■ **WORK REQUIRED**
Using the data beneath this instruction, retype only the lines from the one that contains "#FFB6C1 | Yenilenme |" down to the one that contains "3. **Lux Koleksiyon", both included, exactly as they appear.

Collection entries
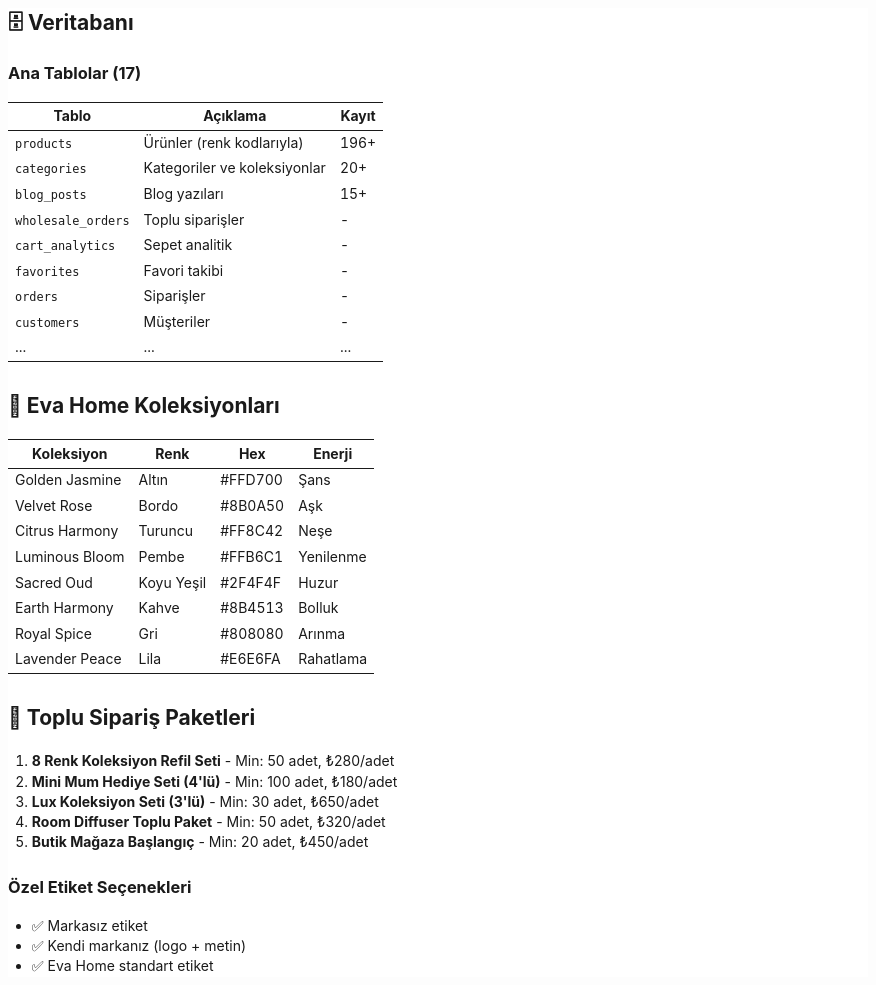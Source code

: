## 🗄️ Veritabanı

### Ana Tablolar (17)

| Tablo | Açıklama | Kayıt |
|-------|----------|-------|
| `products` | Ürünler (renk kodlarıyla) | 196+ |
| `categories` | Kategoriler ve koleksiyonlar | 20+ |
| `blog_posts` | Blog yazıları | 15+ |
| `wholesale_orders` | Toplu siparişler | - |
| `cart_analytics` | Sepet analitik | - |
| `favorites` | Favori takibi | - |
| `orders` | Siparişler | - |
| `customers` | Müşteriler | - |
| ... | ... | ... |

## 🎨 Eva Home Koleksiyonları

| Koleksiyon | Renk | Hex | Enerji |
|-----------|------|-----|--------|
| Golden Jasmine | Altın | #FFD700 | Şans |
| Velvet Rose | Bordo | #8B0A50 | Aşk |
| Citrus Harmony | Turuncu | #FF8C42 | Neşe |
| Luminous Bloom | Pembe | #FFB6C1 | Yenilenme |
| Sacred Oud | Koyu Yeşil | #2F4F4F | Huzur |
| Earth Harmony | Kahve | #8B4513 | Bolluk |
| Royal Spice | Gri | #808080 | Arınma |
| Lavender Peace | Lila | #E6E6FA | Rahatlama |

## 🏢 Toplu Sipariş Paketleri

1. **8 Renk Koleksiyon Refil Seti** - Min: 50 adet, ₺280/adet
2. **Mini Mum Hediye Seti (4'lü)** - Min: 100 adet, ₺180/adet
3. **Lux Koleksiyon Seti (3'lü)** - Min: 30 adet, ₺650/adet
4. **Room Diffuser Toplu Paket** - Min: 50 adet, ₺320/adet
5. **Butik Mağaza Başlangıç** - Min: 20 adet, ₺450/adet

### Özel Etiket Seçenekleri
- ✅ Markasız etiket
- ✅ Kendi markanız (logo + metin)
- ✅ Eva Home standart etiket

■ **TASK ANSWER**
| Luminous Bloom | Pembe | #FFB6C1 | Yenilenme |
| Sacred Oud | Koyu Yeşil | #2F4F4F | Huzur |
| Earth Harmony | Kahve | #8B4513 | Bolluk |
| Royal Spice | Gri | #808080 | Arınma |
| Lavender Peace | Lila | #E6E6FA | Rahatlama |

## 🏢 Toplu Sipariş Paketleri

1. **8 Renk Koleksiyon Refil Seti** - Min: 50 adet, ₺280/adet
2. **Mini Mum Hediye Seti (4'lü)** - Min: 100 adet, ₺180/adet
3. **Lux Koleksiyon Seti (3'lü)** - Min: 30 adet, ₺650/adet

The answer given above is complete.